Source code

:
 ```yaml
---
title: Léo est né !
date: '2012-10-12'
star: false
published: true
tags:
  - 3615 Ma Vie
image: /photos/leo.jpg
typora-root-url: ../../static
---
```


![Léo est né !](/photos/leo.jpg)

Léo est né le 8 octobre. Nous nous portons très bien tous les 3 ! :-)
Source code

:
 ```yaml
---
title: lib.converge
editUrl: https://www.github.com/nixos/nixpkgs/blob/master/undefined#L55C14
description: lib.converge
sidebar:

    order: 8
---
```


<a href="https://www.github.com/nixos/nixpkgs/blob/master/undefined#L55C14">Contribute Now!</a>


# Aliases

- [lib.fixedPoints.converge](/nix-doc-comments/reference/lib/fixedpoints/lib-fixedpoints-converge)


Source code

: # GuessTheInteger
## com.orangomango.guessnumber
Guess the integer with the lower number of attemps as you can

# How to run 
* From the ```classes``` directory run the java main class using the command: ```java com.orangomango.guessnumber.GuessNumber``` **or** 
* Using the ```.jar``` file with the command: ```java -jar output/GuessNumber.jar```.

- - - - - - -

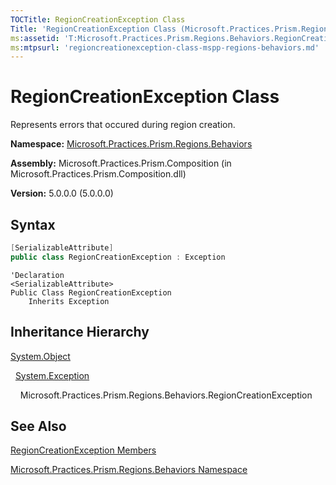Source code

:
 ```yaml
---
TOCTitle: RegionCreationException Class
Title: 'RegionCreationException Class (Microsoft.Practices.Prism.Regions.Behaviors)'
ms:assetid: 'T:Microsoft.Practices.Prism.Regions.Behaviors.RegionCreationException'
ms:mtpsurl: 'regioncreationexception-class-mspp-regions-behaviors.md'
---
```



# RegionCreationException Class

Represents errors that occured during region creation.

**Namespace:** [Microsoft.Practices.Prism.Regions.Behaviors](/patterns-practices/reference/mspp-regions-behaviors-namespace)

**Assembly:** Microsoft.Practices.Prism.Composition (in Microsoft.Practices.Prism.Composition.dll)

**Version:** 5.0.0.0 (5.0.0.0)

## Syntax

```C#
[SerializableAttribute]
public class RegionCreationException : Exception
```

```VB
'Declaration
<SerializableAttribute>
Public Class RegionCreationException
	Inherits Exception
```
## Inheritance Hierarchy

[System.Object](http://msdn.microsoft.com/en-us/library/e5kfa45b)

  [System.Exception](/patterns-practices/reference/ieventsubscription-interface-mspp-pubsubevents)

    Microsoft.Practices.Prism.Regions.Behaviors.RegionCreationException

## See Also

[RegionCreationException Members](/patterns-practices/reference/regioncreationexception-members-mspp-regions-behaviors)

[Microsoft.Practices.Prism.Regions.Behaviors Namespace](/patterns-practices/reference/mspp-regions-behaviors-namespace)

- - - - - - -

Work task –
Filter the entries down to the lines containing "nixpkgs". Copy each of those lines.

Output of the task –
editUrl: https://www.github.com/nixos/nixpkgs/blob/master/undefined#L55C14
<a href="https://www.github.com/nixos/nixpkgs/blob/master/undefined#L55C14">Contribute Now!</a>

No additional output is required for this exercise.